Abstract
To enable certificate based login on a host, the public rsa key 'ssh_host_rsa_key.pub''ssh_host_rsa_key-cert.pub'. To enable ssh based login two things are required on the host:
- host certificate:
'ssh_host_rsa_key-cert.pub' - CA public key:
'yubikeyX.pub'
Step 1 - Host Certifiacte
To tell the SSH daemon about the certificate add the following configuration lines to the file '/etc/ssh/sshd_config'. In addition copy the certificate to the specified location. The host sends this certificate to the client to identify itsself as a trusted host.

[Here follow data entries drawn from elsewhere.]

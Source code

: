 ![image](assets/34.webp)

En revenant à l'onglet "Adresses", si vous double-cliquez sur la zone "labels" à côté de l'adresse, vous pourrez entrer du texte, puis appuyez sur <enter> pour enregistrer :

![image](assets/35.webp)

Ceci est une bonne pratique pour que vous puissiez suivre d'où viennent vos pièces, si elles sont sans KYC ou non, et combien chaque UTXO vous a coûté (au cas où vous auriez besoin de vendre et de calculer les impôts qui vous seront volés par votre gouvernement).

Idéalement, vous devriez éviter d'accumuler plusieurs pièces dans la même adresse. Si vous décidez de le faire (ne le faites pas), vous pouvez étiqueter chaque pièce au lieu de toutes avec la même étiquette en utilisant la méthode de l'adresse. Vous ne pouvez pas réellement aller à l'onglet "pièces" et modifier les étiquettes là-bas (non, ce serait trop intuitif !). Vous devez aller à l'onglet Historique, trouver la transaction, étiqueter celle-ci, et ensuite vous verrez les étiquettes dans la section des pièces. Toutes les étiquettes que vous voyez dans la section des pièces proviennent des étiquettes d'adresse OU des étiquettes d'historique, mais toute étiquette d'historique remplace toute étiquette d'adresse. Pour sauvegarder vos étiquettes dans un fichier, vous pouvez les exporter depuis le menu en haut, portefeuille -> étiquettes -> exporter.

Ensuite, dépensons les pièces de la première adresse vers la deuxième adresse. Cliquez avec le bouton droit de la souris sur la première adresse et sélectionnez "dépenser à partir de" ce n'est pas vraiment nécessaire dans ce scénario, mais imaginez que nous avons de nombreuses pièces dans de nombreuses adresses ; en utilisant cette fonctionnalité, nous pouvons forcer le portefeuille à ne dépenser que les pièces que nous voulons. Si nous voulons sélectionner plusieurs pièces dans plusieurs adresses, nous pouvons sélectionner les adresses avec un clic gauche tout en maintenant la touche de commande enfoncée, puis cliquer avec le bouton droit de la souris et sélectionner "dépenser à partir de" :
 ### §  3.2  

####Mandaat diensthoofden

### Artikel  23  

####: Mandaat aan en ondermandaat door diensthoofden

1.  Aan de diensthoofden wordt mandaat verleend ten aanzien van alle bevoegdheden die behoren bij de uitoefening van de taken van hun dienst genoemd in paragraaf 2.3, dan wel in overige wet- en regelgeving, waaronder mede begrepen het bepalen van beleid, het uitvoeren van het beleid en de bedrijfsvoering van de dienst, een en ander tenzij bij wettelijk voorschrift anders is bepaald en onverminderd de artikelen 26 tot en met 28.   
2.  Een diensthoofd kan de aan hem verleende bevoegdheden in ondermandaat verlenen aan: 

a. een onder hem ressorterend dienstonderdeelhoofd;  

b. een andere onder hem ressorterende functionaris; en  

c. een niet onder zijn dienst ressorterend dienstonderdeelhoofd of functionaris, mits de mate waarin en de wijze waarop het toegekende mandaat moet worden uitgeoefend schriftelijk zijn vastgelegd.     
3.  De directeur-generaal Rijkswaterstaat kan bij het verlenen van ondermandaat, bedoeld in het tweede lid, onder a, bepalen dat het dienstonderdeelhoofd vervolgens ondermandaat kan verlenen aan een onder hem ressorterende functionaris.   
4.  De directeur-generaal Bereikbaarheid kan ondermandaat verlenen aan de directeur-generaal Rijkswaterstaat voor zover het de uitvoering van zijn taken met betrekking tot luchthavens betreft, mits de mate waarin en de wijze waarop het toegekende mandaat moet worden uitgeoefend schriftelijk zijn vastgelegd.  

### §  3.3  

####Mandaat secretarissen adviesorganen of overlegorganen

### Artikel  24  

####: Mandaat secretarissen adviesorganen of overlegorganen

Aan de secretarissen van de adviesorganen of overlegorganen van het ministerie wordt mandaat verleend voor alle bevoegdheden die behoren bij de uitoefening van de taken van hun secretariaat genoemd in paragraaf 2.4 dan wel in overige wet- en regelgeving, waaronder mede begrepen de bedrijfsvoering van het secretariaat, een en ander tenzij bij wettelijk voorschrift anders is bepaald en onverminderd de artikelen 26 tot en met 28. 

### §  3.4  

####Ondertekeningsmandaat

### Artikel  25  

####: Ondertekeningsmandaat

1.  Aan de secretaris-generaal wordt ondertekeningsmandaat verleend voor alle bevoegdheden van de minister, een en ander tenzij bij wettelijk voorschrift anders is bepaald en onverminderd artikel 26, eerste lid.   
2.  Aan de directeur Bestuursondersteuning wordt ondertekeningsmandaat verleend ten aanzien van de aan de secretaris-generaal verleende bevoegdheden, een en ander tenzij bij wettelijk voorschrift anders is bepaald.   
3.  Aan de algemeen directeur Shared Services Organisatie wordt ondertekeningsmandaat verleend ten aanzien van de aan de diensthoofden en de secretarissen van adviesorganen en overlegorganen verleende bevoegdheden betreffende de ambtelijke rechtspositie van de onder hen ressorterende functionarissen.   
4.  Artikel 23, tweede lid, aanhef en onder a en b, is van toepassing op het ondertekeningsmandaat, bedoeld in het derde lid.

### Host certificate HostCertificate /etc/ssh/ssh_host_rsa_key-cert.pub
Step 2 - Trust User CA Certificate
Add the following lines to the file '/etc/ssh/sshd_config'
### User CA certificate TrustedUserCAKeys /etc/ssh/yubikeyX.pub
Step 3 - Principals
Now, we'll configure one of our hosts to accept only certain principals. To do so, add this line to '/etc/ssh/sshd_config'
### Auth Principals AuthorizedPrincipalsFile /etc/ssh/auth_principals/%u
Then we need to populate the principals file:
mkdir /etc/ssh/auth_principals echo -e 'host.netdef.org\nroot-everywhere' > /etc/ssh/auth_principals/root
This allows to all users to login as root that have either host.netdef.org or root-everywhere specified in the list of principals within their certificate.
You can control access to any other local user by creating the corresponding files under '/etc/ssh/auth_principals'.
Step 4 - Restart SSH
Restart SSH to apply all the changes!